In [1]:
# %pip install pipenv
# %pip install scikit-learn
# %pip install seaborn
# %pip install matplotlib
# %pip install numpy
# %pip install tensorflow
# %pip install xgboost
# %pip install ipympl
%matplotlib widget


In [163]:
import math
import numpy as np
import pandas as pd
from sklearn.preprocessing import StandardScaler, FunctionTransformer, PolynomialFeatures
from sklearn.preprocessing import OneHotEncoder
from sklearn.preprocessing import OrdinalEncoder
from sklearn.linear_model import LinearRegression, Ridge
from sklearn.impute import SimpleImputer
from sklearn.pipeline import Pipeline, make_pipeline
from sklearn.compose import ColumnTransformer, make_column_transformer
from sklearn.model_selection import train_test_split
from sklearn.metrics import mean_squared_error, r2_score
import matplotlib.pyplot as plt


In [164]:
train_dataset = pd.read_csv('train.csv')

In [165]:
X_all = train_dataset.iloc[:,:-1]
Y_all = train_dataset.iloc[:,-1]
X_train, X_validate, Y_train, Y_validate = train_test_split(X_all, Y_all, test_size=0.2)
print(X_train.shape, Y_train.shape, X_validate.shape, Y_validate.shape)

(1168, 80) (1168,) (292, 80) (292,)


In [209]:
def check_model(X_train, Y_train, X_validate, Y_validate, model, preprocessor):
    print(X_train.shape, Y_train.shape)
    preprocessor.fit(X_train)
    X_train_scaled = preprocessor.transform(X_train)
    print('X_train_scaled shape', X_train_scaled.shape)
    model.fit(X_train_scaled, Y_train)
    Y_train_predict = model.predict(X_train_scaled)
    train_r2score = r2_score(Y_train, Y_train_predict)
    print(f'Train R2={train_r2score:.3f}')
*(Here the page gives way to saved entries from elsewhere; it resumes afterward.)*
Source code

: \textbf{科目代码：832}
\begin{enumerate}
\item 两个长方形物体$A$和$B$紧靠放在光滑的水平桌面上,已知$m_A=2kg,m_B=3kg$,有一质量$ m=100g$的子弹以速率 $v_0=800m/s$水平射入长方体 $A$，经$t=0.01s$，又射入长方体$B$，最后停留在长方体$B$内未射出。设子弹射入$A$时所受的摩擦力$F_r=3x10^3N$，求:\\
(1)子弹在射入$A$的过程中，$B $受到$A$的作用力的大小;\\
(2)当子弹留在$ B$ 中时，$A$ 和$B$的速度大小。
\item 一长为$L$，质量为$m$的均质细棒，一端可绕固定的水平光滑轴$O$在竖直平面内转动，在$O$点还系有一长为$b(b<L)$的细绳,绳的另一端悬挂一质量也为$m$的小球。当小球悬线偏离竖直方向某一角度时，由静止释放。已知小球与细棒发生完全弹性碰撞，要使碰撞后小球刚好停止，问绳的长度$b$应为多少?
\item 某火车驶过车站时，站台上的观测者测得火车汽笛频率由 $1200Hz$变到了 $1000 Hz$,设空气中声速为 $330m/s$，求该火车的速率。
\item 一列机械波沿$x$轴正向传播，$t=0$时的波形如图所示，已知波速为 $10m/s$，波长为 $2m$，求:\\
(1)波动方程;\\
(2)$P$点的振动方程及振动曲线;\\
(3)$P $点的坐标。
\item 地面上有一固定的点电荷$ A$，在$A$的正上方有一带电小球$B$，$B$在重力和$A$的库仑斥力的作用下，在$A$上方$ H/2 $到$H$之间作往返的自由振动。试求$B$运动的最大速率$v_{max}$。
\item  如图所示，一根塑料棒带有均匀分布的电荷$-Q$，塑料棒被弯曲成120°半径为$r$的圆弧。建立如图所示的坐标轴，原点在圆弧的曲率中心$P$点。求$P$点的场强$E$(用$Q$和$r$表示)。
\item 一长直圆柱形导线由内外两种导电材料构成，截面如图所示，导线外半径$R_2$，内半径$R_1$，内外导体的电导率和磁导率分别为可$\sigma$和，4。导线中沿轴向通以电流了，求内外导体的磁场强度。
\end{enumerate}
    X_validate_scaled = preprocessor.transform(X_validate)
    Y_validate_predict = model.predict(X_validate_scaled)
    validate_r2score = r2_score(Y_validate, Y_validate_predict)
    print(f'Validate R2={validate_r2score:.3f}')

    return validate_r2score


In [198]:
def build_preprocessor():
    return make_pipeline(
        ColumnTransformer(transformers=[
           ('numeric1', StandardScaler(), ['LotArea', 'GrLivArea', 'OverallQual', 'YearBuilt'])
        ])
    )

def build_model():
    model = LinearRegression()
    return model

check_model(X_train, Y_train, X_validate, Y_validate, build_model(), build_preprocessor())

(1168, 80) (1168,)
X_train_scaled shape (1168, 4)
Train R2=0.747
Validate R2=0.751


In [199]:
def build_preprocessor_2():
    return make_pipeline(
        ColumnTransformer(transformers=[
           ('numeric1', StandardScaler(), 
            ['LotArea', 'GrLivArea', 'OverallQual', 'YearBuilt', 'GarageArea', 'Fireplaces']
            )
        ])
    )

check_model(X_train, Y_train, X_validate, Y_validate, build_model(), build_preprocessor_2())

(1168, 80) (1168,)
X_train_scaled shape (1168, 6)
Train R2=0.761
Validate R2=0.782


In [237]:
def build_preprocessor_3():
    return make_pipeline(
        ColumnTransformer(transformers=[
           ('numeric1', StandardScaler(), ['OverallQual', 'YearBuilt', 'Fireplaces', 'GarageArea']),
           ('numeric_log', FunctionTransformer(lambda x: np.log(x+0.001)), ['LotArea', 'GrLivArea'])
        ])
    )

check_model(X_train, Y_train, X_validate, Y_validate, build_model(), build_preprocessor_3())

(1168, 80) (1168,)
X_train_scaled shape (1168, 6)
Train R2=0.753
Validate R2=0.773


0.7725482285776857

In [238]:
selected_numerical_features = [
    'OverallQual', 'YearBuilt', 'Fireplaces', 'GarageArea',
    'LotArea', 'GrLivArea',
    'YearRemodAdd', 'TotRmsAbvGrd',
    'WoodDeckSF', 
]

def build_preprocessor_3a():
    return make_pipeline(
        ColumnTransformer(transformers=[
           ('numeric1', StandardScaler(), selected_numerical_features),
        ])
    )

check_model(X_train, Y_train, X_validate, Y_validate, build_model(), build_preprocessor_3a())

(1168, 80) (1168,)
X_train_scaled shape (1168, 9)
Train R2=0.766
Validate R2=0.798


0.7980387649173375

In [239]:
print('selected_numerical_features',selected_numerical_features)
print('one_hot_features', one_hot_features)
print('ordinal_features', ordinal_features)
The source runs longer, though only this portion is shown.